- _INSTRUCTIONS TO FOLLOW_
Scan the listing below. Copy each line that contains "response".
(INPUT Opens)
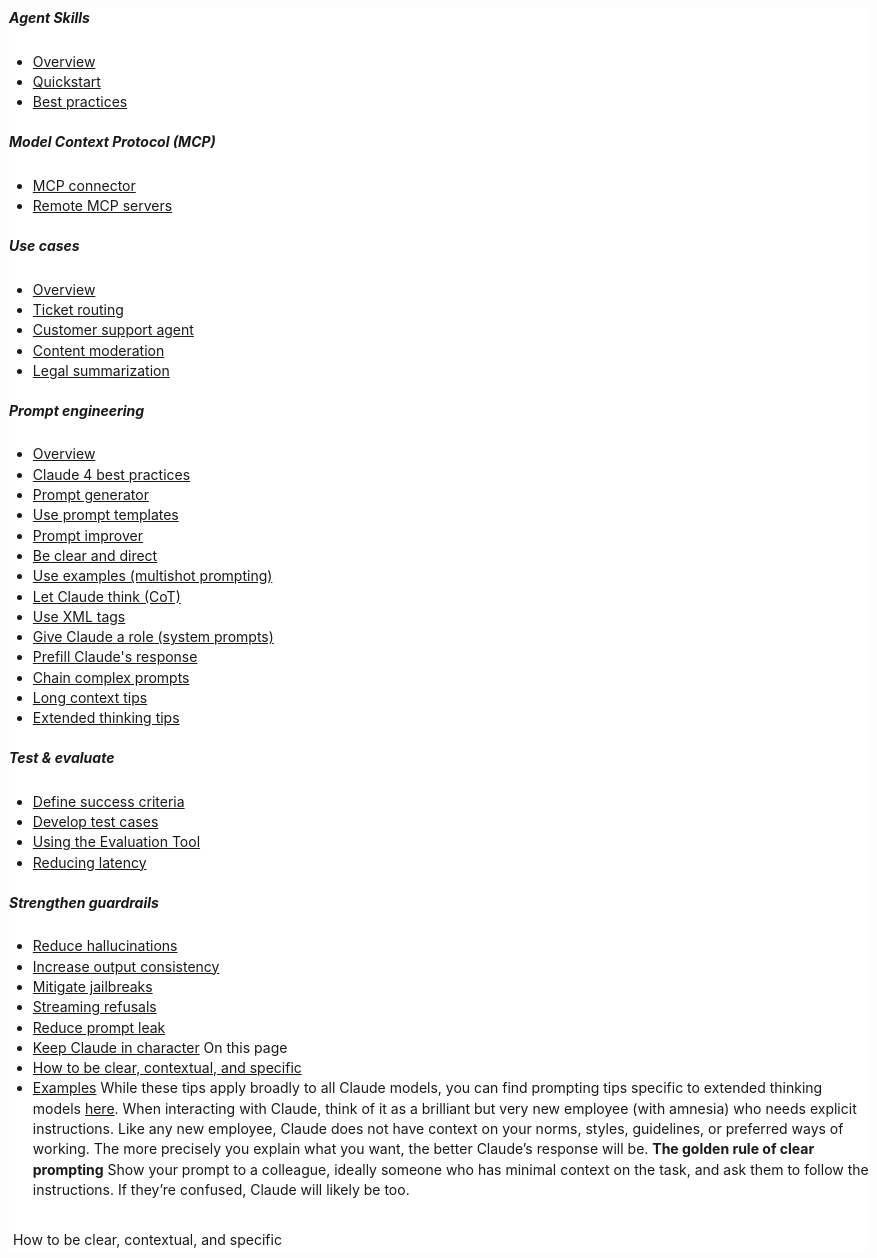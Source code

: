 ##### Agent Skills
 * [Overview](/en/docs/agents-and-tools/agent-skills/overview)
 * [Quickstart](/en/docs/agents-and-tools/agent-skills/quickstart)
 * [Best practices](/en/docs/agents-and-tools/agent-skills/best-practices)
##### Model Context Protocol (MCP)
 * [MCP connector](/en/docs/agents-and-tools/mcp-connector)
 * [Remote MCP servers](/en/docs/agents-and-tools/remote-mcp-servers)
##### Use cases
 * [Overview](/en/docs/about-claude/use-case-guides/overview)
 * [Ticket routing](/en/docs/about-claude/use-case-guides/ticket-routing)
 * [Customer support agent](/en/docs/about-claude/use-case-guides/customer-support-chat)
 * [Content moderation](/en/docs/about-claude/use-case-guides/content-moderation)
 * [Legal summarization](/en/docs/about-claude/use-case-guides/legal-summarization)
##### Prompt engineering
 * [Overview](/en/docs/build-with-claude/prompt-engineering/overview)
 * [Claude 4 best practices](/en/docs/build-with-claude/prompt-engineering/claude-4-best-practices)
 * [Prompt generator](/en/docs/build-with-claude/prompt-engineering/prompt-generator)
 * [Use prompt templates](/en/docs/build-with-claude/prompt-engineering/prompt-templates-and-variables)
 * [Prompt improver](/en/docs/build-with-claude/prompt-engineering/prompt-improver)
 * [Be clear and direct](/en/docs/build-with-claude/prompt-engineering/be-clear-and-direct)
 * [Use examples (multishot prompting)](/en/docs/build-with-claude/prompt-engineering/multishot-prompting)
 * [Let Claude think (CoT)](/en/docs/build-with-claude/prompt-engineering/chain-of-thought)
 * [Use XML tags](/en/docs/build-with-claude/prompt-engineering/use-xml-tags)
 * [Give Claude a role (system prompts)](/en/docs/build-with-claude/prompt-engineering/system-prompts)
 * [Prefill Claude's response](/en/docs/build-with-claude/prompt-engineering/prefill-claudes-response)
 * [Chain complex prompts](/en/docs/build-with-claude/prompt-engineering/chain-prompts)
 * [Long context tips](/en/docs/build-with-claude/prompt-engineering/long-context-tips)
 * [Extended thinking tips](/en/docs/build-with-claude/prompt-engineering/extended-thinking-tips)
##### Test & evaluate
 * [Define success criteria](/en/docs/test-and-evaluate/define-success)
 * [Develop test cases](/en/docs/test-and-evaluate/develop-tests)
 * [Using the Evaluation Tool](/en/docs/test-and-evaluate/eval-tool)
 * [Reducing latency](/en/docs/test-and-evaluate/strengthen-guardrails/reduce-latency)
##### Strengthen guardrails
 * [Reduce hallucinations](/en/docs/test-and-evaluate/strengthen-guardrails/reduce-hallucinations)
 * [Increase output consistency](/en/docs/test-and-evaluate/strengthen-guardrails/increase-consistency)
 * [Mitigate jailbreaks](/en/docs/test-and-evaluate/strengthen-guardrails/mitigate-jailbreaks)
 * [Streaming refusals](/en/docs/test-and-evaluate/strengthen-guardrails/handle-streaming-refusals)
 * [Reduce prompt leak](/en/docs/test-and-evaluate/strengthen-guardrails/reduce-prompt-leak)
 * [Keep Claude in character](/en/docs/test-and-evaluate/strengthen-guardrails/keep-claude-in-character)
On this page
 * [How to be clear, contextual, and specific](#how-to-be-clear%2C-contextual%2C-and-specific)
 * [Examples](#examples)
While these tips apply broadly to all Claude models, you can find prompting tips specific to extended thinking models [here](/en/docs/build-with-claude/prompt-engineering/extended-thinking-tips).
When interacting with Claude, think of it as a brilliant but very new employee (with amnesia) who needs explicit instructions. Like any new employee, Claude does not have context on your norms, styles, guidelines, or preferred ways of working. The more precisely you explain what you want, the better Claude’s response will be.
**The golden rule of clear prompting** 
Show your prompt to a colleague, ideally someone who has minimal context on the task, and ask them to follow the instructions. If they’re confused, Claude will likely be too.
## 
[​](#how-to-be-clear%2C-contextual%2C-and-specific)
How to be clear, contextual, and specific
(INPUT Closes)
- _TASK ANSWER_
 * [Prefill Claude's response](/en/docs/build-with-claude/prompt-engineering/prefill-claudes-response)
When interacting with Claude, think of it as a brilliant but very new employee (with amnesia) who needs explicit instructions. Like any new employee, Claude does not have context on your norms, styles, guidelines, or preferred ways of working. The more precisely you explain what you want, the better Claude’s response will be.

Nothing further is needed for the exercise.